Trenke se echó a reír.

– ¡Calla, por favor, Dieter! Es para mondarse… dejarnos salir. Ponte en su sitio y dime sinceramente si tú lo harías… ¡Y un cuerno! Jamás vi a nadie dar la menor oportunidad a un enemigo… Pero, lo más curioso de todo es que ha sido el teniente Olsen quien nos ha hablado. ¿Qué habrá sido de nuestro jefe de sección?

– No comprendo nada, yo tampoco -dijo Valker-. A lo mejor han herido al teniente Ferdaivert.

Trenke movió la cabeza de un lado para otro.

– No sé… pero no llegan fácilmente las balas hasta el puesto de mando de la compañía.

– ¡Basta! -gruñó Ulrich-. Habláis como cotorras… esperaremos a ver lo que hacen, ya que no podemos hacer otra cosa.

Transcurrió el día lentamente.

De vez en cuando, los altavoces soviéticos repetían los eslogans, dirigiéndose a los soldados alemanes para que mataran a sus oficiales.

– ¿Por qué pierden el tiempo de ese modo? -se irritó Valker-. ¿Nos toman por idiotas… o qué?

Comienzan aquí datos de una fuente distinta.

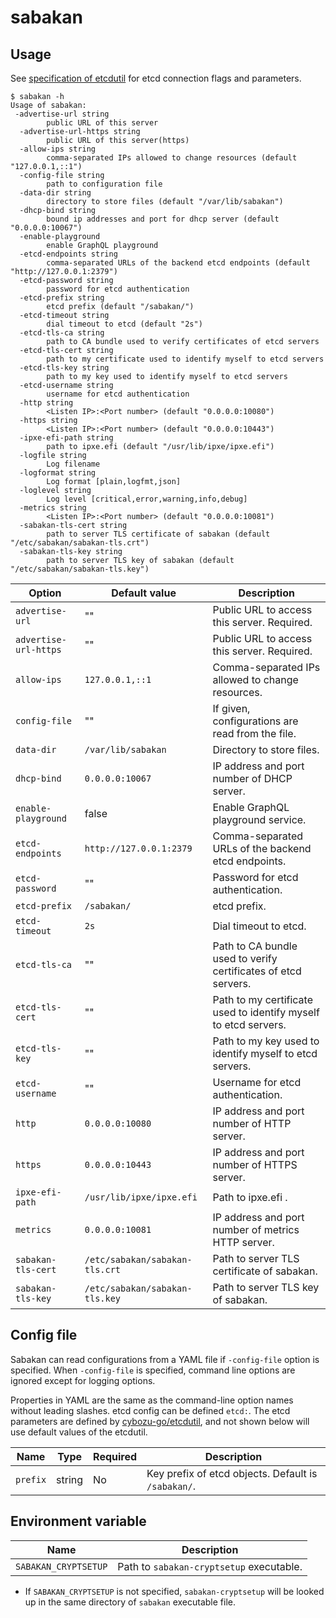 sabakan
=======

Usage
-----

See [specification of etcdutil](https://github.com/cybozu-go/etcdutil/blob/main/README.md#specifications) for etcd connection flags and parameters. 

```console
$ sabakan -h
Usage of sabakan:
 -advertise-url string
        public URL of this server
  -advertise-url-https string
        public URL of this server(https)
  -allow-ips string
        comma-separated IPs allowed to change resources (default "127.0.0.1,::1")
  -config-file string
        path to configuration file
  -data-dir string
        directory to store files (default "/var/lib/sabakan")
  -dhcp-bind string
        bound ip addresses and port for dhcp server (default "0.0.0.0:10067")
  -enable-playground
        enable GraphQL playground
  -etcd-endpoints string
        comma-separated URLs of the backend etcd endpoints (default "http://127.0.0.1:2379")
  -etcd-password string
        password for etcd authentication
  -etcd-prefix string
        etcd prefix (default "/sabakan/")
  -etcd-timeout string
        dial timeout to etcd (default "2s")
  -etcd-tls-ca string
        path to CA bundle used to verify certificates of etcd servers
  -etcd-tls-cert string
        path to my certificate used to identify myself to etcd servers
  -etcd-tls-key string
        path to my key used to identify myself to etcd servers
  -etcd-username string
        username for etcd authentication
  -http string
        <Listen IP>:<Port number> (default "0.0.0.0:10080")
  -https string
        <Listen IP>:<Port number> (default "0.0.0.0:10443")
  -ipxe-efi-path string
        path to ipxe.efi (default "/usr/lib/ipxe/ipxe.efi")
  -logfile string
        Log filename
  -logformat string
        Log format [plain,logfmt,json]
  -loglevel string
        Log level [critical,error,warning,info,debug]
  -metrics string
        <Listen IP>:<Port number> (default "0.0.0.0:10081")
  -sabakan-tls-cert string
        path to server TLS certificate of sabakan (default "/etc/sabakan/sabakan-tls.crt")
  -sabakan-tls-key string
        path to server TLS key of sabakan (default "/etc/sabakan/sabakan-tls.key")
```

| Option               | Default value                      | Description                                                     |
| -------------------- | ---------------------------------- | --------------------------------------------------------------- |
| `advertise-url`      | ""                                 | Public URL to access this server.  Required.                    |
| `advertise-url-https`| ""                                 | Public URL to access this server.  Required.                    |
| `allow-ips`          | `127.0.0.1,::1`                    | Comma-separated IPs allowed to change resources.                |
| `config-file`        | ""                                 | If given, configurations are read from the file.                |
| `data-dir`           | `/var/lib/sabakan`                 | Directory to store files.                                       |
| `dhcp-bind`          | `0.0.0.0:10067`                    | IP address and port number of DHCP server.                      |
| `enable-playground`  | false                              | Enable GraphQL playground service.                              |
| `etcd-endpoints`     | `http://127.0.0.1:2379`            | Comma-separated URLs of the backend etcd endpoints.             |
| `etcd-password`      | ""                                 | Password for etcd authentication.                               |
| `etcd-prefix`        | `/sabakan/`                        | etcd prefix.                                                    |
| `etcd-timeout`       | `2s`                               | Dial timeout to etcd.                                           |
| `etcd-tls-ca`        | ""                                 | Path to CA bundle used to verify certificates of etcd servers.  |
| `etcd-tls-cert`      | ""                                 | Path to my certificate used to identify myself to etcd servers. |
| `etcd-tls-key`       | ""                                 | Path to my key used to identify myself to etcd servers.         |
| `etcd-username`      | ""                                 | Username for etcd authentication.                               |
| `http`               | `0.0.0.0:10080`                    | IP address and port number of HTTP server.                      |
| `https`              | `0.0.0.0:10443`                    | IP address and port number of HTTPS server.                     |
| `ipxe-efi-path`      | `/usr/lib/ipxe/ipxe.efi`           | Path to ipxe.efi .                                              |
| `metrics`            | `0.0.0.0:10081`                    | IP address and port number of metrics HTTP server.              |
| `sabakan-tls-cert`   | `/etc/sabakan/sabakan-tls.crt`     | Path to server TLS certificate of sabakan.                      |
| `sabakan-tls-key`    | `/etc/sabakan/sabakan-tls.key`     | Path to server TLS key of sabakan.                              |


Config file
-----------

Sabakan can read configurations from a YAML file if `-config-file` option is specified.
When `-config-file` is specified, command line options are ignored except for logging
options.

Properties in YAML are the same as the command-line option names without leading slashes.
etcd config can be defined `etcd:`. The etcd parameters are defined by [cybozu-go/etcdutil](https://github.com/cybozu-go/etcdutil), and not shown below will use default values of the etcdutil.

| Name     | Type   | Required | Description                                          |
| -------- | ------ | -------- | ---------------------------------------------------- |
| `prefix` | string | No       | Key prefix of etcd objects.  Default is `/sabakan/`. |

Environment variable
--------------------

| Name                 | Description                              |
| -------------------- | ---------------------------------------- |
| `SABAKAN_CRYPTSETUP` | Path to `sabakan-cryptsetup` executable. |

* If `SABAKAN_CRYPTSETUP` is not specified, `sabakan-cryptsetup` will be looked up
    in the same directory of `sabakan` executable file.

– No son tan tontos como parecen -dijo Trenke-. Lo que desean es minar la moral de las tropas. Saben muy bien que no atacaremos a los oficiales, pero siembran el descontento y la incertidumbre. Puedes creerme, sus palabras hacen más daño de lo que te imaginas.

– No te creo. A mí me entran por un oído y me salen por el otro.

– Mejor para ti.

La oscuridad se acercaba a pasos cometidos. Los disparos seguían siendo intensos, como si los rusos deseasen demostrar que estaban dispuestos a mantener su palabra de no dejar acercarse a nadie al foso antitanque… ni salir de él.

– Es posible que intenten algo durante la noche -dijo el sargento.